Consider three of the $n$ points. The parity of the number of blue segments of the triangle with these points as vertices doesn't change while switching the keys. Since it is possible to make all three segments red, the number of blue segments in each triangle is even.

Let $P$ be one of the $n$ points. Let $A$ be the set of points connected to $P$ by red segments and $B$ be the set of points connected to $P$ by blue segments. Let $A_1,A_2\in A$. So $P{A}_1$ and $P{A}_2$ are both red and thus $A_1{A}_2$ is red. Now consider $B_1,B_2\in B$. Then $P{B}_1$ and $P{B}_2$ are both blue and thus $B_1{B}_2$ is red. Finally, consider $A\in A$ and $B\in B$. $PA$ is red and $PB$ is blue, so $AB$ is blue. Put $P$ in $A$. All this reasoning shows that segments in the same set are red and segments connecting points in different sets are blue.

Switching all points in set $A$ will make all segments red. Indeed, all segments in $A$ will change twice, one time from each of its edges, all segments connecting points from $\mathcal{A}$ and $\mathcal{B}$ will change once, turning from blue to red and segments in $\mathcal{B}$ won't change. This proves the first part.
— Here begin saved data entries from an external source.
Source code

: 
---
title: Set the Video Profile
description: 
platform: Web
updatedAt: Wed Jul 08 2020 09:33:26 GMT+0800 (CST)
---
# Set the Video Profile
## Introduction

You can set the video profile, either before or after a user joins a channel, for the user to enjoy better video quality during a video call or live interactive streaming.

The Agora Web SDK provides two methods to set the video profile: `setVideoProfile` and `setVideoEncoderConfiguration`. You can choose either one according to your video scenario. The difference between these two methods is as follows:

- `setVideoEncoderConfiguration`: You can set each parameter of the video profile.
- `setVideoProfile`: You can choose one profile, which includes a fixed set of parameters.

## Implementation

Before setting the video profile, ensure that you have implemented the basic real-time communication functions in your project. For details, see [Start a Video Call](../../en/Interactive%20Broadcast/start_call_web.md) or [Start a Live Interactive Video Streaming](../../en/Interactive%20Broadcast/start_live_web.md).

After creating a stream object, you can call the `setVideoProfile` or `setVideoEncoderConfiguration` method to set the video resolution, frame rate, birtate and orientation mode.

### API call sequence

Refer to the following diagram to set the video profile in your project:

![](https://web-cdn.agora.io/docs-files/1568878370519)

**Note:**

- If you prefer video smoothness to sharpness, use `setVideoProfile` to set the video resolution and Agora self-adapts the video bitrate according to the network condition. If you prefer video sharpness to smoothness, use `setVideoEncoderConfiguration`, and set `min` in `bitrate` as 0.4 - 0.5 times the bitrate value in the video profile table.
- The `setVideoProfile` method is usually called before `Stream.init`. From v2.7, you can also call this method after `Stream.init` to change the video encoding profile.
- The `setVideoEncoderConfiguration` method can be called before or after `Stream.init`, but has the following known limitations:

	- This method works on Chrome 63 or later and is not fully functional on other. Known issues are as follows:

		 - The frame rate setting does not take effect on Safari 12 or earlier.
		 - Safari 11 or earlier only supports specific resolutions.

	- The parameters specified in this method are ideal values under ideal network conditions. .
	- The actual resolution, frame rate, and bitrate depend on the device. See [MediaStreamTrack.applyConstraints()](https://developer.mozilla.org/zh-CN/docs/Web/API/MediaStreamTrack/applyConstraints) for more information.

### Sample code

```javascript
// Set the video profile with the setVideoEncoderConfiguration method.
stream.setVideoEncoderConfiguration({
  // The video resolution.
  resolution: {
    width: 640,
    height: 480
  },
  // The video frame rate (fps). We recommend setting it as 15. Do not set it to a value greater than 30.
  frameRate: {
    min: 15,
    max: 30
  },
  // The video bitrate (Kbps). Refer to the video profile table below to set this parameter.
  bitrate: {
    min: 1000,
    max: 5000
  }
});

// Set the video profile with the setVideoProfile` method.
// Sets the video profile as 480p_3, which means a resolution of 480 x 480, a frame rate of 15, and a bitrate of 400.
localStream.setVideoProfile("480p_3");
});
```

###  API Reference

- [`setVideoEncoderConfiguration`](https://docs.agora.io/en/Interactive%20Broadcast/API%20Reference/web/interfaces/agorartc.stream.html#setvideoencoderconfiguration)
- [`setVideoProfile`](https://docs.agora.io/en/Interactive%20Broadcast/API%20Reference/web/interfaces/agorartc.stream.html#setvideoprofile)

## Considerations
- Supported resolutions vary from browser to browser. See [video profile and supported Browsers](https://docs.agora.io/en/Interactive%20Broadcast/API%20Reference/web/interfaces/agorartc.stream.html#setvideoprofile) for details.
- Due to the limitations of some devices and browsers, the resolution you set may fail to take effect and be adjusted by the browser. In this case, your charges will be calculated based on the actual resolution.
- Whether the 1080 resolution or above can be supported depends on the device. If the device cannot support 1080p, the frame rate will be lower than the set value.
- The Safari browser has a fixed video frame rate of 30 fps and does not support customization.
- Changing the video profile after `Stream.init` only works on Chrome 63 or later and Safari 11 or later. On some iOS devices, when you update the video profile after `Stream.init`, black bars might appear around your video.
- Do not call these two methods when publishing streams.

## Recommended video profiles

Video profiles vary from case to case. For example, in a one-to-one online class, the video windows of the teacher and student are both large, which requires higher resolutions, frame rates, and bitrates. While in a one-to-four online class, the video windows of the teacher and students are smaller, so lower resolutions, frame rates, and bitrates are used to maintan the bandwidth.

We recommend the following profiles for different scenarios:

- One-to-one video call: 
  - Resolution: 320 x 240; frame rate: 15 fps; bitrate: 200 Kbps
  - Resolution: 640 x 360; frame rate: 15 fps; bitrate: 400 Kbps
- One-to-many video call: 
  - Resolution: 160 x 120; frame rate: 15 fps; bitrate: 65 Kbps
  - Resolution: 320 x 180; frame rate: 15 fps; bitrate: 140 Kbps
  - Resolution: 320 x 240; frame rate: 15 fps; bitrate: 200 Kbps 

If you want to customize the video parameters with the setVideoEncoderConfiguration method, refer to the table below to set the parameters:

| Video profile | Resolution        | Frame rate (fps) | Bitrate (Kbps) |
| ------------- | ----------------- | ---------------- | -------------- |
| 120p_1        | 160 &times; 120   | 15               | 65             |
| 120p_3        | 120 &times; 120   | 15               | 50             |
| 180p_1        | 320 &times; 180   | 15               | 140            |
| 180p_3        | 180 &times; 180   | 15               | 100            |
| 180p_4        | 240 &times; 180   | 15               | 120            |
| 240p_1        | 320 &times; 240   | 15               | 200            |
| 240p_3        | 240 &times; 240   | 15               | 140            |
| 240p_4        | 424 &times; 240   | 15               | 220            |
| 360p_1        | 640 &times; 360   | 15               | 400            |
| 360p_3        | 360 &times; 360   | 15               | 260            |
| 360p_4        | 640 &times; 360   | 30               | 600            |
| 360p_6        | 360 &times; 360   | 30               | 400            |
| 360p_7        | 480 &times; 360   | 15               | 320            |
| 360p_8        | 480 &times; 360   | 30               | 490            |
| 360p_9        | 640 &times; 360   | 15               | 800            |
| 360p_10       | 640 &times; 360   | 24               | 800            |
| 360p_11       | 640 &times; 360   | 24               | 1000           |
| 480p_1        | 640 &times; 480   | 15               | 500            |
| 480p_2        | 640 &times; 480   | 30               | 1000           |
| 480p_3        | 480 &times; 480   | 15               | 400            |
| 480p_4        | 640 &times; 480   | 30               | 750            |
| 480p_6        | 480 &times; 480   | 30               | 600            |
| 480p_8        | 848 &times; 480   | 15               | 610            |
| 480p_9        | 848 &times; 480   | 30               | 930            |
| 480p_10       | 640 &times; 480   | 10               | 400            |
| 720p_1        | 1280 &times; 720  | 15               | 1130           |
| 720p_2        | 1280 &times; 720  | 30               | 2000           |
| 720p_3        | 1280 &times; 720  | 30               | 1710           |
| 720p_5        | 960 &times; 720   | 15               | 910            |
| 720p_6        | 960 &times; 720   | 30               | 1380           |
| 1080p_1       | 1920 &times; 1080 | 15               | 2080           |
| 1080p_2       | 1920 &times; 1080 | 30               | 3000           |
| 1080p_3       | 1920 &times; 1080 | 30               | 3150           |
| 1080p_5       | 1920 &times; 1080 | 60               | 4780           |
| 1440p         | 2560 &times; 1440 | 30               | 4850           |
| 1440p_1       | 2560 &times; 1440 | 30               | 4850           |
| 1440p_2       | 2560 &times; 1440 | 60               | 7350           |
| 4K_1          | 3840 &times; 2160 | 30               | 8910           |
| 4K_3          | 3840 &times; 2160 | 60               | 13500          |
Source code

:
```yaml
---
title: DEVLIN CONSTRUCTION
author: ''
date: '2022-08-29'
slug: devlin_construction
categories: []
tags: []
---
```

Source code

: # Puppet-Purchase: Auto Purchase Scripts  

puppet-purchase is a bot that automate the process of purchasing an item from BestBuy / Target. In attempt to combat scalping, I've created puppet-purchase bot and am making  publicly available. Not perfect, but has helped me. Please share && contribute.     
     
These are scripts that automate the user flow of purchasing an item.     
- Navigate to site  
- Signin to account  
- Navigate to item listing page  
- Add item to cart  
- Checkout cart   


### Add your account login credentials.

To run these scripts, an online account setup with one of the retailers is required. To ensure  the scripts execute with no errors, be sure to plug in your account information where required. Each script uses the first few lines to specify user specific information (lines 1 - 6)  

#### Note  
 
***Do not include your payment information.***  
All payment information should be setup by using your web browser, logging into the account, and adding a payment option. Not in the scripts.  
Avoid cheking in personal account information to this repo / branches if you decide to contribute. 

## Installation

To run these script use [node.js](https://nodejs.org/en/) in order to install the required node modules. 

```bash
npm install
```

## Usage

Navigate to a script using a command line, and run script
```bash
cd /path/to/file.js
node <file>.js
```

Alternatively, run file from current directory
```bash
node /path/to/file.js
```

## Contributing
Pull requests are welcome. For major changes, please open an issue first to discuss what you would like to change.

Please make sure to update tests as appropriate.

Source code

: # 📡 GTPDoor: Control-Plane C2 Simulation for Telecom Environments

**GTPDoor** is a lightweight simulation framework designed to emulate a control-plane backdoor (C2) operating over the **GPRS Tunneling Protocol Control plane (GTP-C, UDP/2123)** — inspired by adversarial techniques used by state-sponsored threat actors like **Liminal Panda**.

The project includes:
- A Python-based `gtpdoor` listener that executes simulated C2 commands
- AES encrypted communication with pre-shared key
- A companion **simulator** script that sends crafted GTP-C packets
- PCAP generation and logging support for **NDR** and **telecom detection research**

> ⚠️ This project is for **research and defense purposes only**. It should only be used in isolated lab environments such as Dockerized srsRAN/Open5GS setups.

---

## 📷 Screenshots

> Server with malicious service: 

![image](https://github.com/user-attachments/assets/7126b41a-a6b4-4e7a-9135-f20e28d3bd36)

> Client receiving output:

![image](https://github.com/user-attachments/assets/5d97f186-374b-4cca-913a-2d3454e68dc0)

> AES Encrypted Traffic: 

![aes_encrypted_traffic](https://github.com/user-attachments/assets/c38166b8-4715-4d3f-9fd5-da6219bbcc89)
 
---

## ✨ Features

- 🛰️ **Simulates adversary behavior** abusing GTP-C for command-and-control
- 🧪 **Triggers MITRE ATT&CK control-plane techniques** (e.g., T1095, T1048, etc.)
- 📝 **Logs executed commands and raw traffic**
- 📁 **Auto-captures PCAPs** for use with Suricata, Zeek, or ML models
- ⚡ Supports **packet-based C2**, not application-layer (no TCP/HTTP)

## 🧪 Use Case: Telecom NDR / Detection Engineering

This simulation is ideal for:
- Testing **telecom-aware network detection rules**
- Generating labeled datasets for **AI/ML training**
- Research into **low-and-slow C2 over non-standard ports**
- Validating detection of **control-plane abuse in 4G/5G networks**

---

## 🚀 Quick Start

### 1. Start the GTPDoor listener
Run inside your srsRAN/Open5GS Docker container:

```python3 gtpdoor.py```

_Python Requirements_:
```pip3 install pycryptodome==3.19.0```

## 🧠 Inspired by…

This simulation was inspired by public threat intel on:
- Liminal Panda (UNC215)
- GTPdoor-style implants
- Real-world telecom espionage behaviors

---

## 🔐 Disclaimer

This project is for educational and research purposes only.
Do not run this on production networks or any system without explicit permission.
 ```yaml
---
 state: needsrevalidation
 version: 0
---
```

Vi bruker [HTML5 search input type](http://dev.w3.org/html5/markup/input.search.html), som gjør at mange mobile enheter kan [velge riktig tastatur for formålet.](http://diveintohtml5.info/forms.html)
For the second part, notice first that one needs to switch each point at most once. Let $|\mathcal{A}|=k$ and $|\mathcal{B}|=n-k$. If we switch $a$ points from $\mathcal{A}$ and $b$ points from $\mathcal{B}$ we change at most $a(n-k)+bk$ blue segments. Suppose without loss of generality that $k\le n-k⟺k\le \lfloor \frac{n}{2}\rfloor$. Then $k(n-k)\le a(n-k)+bk\le a(n-k)+b(n-k)⟹k\le a+b$. So the number of key presses is at most $k$ and, in the worst case, $\lfloor \frac{n}{2}\rfloor$. This number is needed to make all segments red if $|\mathcal{A}|=\lfloor \frac{n}{2}\rfloor$.